Martin Carr reviews the twenty-first episode of Gotham season 4…
In bearing witness to the psychological trauma metered out by ‘One Bad Day’ you have to ask why questions are still hanging over Gotham’s renewal. With watershed boundaries torn down, blood ebbing between the cracks of a city in ruins and all hope lost what more needs to happen. In a tightly plotted forty minutes of television rule books have been re-written, censorship parameters redefined and Frank Miller levels of Killing Joke punishment unleashed. ‘One Bad Day’ fulfils the prophecy for anyone who ever doubted Gotham and its potential to surprise, shock or reinvigorate a predictable format. With graphic amounts of self-mutilation, an art installation drenched in florescent psychosis and enough carnage to satisfy any audience Gotham delivers a death blow.

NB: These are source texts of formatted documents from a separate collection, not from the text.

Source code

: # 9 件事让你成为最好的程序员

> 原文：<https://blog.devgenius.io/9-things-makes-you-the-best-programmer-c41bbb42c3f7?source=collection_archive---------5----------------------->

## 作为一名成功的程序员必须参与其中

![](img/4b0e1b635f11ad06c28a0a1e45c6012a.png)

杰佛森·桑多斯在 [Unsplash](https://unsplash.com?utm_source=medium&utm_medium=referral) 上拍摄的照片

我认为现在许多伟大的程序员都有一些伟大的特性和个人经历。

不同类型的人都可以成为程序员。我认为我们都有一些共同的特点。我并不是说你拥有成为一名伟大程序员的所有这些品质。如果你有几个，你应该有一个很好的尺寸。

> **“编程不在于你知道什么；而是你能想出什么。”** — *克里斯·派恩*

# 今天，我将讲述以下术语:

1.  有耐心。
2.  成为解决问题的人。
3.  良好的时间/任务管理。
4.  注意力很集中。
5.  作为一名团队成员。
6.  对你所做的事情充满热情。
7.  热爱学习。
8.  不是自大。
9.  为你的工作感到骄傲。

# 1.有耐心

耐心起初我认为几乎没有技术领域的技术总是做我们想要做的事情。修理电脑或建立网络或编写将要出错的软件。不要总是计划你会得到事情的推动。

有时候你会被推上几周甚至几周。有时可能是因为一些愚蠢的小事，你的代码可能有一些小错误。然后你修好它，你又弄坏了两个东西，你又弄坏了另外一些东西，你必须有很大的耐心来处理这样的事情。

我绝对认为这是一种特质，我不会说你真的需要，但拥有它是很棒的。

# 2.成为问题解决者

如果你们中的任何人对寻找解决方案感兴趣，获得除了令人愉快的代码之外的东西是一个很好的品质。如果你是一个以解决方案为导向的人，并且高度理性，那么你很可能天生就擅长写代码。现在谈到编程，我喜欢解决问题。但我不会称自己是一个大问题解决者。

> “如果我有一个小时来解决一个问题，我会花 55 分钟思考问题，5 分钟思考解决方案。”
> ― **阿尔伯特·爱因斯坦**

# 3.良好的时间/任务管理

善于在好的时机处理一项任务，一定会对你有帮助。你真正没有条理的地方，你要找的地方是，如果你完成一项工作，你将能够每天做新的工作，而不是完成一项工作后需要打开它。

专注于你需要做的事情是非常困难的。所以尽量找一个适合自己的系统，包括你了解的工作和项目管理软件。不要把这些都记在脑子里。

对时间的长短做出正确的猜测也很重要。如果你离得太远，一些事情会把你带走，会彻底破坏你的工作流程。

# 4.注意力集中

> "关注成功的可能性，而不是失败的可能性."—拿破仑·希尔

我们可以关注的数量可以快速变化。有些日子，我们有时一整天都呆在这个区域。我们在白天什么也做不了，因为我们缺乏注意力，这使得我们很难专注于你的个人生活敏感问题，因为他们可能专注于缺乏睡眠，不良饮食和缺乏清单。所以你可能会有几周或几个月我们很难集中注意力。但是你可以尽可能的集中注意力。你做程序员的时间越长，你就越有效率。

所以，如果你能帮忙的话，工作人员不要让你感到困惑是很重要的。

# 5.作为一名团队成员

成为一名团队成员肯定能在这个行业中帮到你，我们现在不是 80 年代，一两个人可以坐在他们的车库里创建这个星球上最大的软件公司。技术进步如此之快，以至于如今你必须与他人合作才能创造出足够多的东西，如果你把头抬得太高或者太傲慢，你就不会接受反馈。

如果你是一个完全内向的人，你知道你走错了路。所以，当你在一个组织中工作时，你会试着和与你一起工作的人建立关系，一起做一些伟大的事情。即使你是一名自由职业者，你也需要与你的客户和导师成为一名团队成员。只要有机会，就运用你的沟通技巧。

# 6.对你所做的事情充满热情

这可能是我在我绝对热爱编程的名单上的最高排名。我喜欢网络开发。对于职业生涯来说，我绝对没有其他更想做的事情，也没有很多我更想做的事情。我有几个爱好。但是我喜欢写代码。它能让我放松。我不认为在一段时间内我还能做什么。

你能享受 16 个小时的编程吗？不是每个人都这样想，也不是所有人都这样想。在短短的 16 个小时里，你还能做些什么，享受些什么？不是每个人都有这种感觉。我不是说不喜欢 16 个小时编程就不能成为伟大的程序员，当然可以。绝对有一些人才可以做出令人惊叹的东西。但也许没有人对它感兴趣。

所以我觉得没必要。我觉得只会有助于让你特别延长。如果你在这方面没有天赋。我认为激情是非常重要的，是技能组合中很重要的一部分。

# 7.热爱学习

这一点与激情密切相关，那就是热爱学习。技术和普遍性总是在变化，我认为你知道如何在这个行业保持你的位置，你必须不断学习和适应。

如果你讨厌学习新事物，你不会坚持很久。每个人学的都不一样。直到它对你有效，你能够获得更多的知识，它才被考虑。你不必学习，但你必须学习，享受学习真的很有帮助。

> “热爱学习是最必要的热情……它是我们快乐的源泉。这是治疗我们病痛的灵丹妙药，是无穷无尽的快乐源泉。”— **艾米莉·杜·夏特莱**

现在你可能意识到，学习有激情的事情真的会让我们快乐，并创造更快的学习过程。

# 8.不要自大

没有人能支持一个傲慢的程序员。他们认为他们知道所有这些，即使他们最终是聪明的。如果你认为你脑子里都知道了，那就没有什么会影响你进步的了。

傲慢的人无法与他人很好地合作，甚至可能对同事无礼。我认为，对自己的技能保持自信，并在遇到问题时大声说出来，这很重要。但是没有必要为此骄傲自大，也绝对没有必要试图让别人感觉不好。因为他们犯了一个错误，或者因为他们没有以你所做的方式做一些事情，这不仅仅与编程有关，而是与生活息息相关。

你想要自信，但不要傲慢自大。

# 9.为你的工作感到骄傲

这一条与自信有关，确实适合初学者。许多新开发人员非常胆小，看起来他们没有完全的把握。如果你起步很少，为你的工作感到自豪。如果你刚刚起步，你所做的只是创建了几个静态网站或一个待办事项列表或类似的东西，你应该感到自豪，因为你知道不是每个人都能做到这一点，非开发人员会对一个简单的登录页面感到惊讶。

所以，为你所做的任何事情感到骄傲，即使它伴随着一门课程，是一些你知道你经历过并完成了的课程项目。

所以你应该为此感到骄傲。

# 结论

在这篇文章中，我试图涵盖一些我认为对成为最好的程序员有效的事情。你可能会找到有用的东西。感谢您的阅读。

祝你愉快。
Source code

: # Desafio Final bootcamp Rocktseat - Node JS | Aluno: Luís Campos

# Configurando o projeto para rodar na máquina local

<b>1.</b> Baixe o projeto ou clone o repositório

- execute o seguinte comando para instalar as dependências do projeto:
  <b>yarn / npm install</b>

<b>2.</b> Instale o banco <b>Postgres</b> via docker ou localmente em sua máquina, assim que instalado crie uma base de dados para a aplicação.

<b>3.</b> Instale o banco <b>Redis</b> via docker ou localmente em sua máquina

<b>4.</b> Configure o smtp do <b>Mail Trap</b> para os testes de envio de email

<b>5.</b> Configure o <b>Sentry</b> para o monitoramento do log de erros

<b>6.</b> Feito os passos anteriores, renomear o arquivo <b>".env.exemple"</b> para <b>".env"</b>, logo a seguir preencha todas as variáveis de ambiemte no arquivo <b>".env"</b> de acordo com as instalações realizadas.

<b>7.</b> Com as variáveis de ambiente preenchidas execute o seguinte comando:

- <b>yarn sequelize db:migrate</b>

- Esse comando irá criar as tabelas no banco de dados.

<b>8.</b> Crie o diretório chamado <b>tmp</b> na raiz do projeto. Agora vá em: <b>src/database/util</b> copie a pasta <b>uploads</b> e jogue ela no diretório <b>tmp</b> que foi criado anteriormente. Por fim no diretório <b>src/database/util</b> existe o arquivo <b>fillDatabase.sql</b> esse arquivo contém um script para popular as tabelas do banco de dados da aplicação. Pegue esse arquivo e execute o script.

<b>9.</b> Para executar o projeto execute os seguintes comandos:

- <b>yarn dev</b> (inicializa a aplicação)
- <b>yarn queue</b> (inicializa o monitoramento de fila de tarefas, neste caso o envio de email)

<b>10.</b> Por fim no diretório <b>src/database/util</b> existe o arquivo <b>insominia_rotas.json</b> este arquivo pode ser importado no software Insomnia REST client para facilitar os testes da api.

Helped in no uncertain terms by Cameron Monaghan’s Joker we see a fulfilment of characterisation which neither disappoints nor diminishes the myth. Cold bloodedly calculating this belongs to Monaghan and Mazouz in equal measure. Trials of character which get beneath the surface of psyche is rarely depicted on-screen, but ‘One Bad Day’ is a pay off like no other. Going darker than even Nolan’s trilogy dared to delve, Gotham lights the blue touch-paper beneath that singular story thread and steps back.
Using video projection and an oppressive concrete setting Bruce Wayne is put through the ringer, undermined and left to rot. Redemption is fleeting as his sartorial adversary makes sure those scars run suitably deep and change him forever. With the arrival of one iconic character, a grand standing performance and scenery chewing understatement others suddenly diminish in importance.
Everyone from al Ghul to Jim Gordon are demoted in the presence of Monaghan. Relationship arcs between mainstay cast members pale in comparison to our zoot suited Crown Prince of Crime. However the difference between them and this Joker is that we have something fresh. He represents no archetype, no stereotype and certainly fails to conform to predisposed ideas of character. Theatrical, calculating, supremely confident yet psychologically off the chain, this man operates within an emotional vacuum.
That virtually everyone else feels like padding between the scenes is a mark of his impact and justification of the need for another season. As for the how of Gotham getting greenlit this reviewer suggests you look to Lethal Weapon. From that simple action the ridiculous nature of television scheduling should become clear if not crystal. If only the value you placed on art were not measureable in terms of revenue this world would be a better place.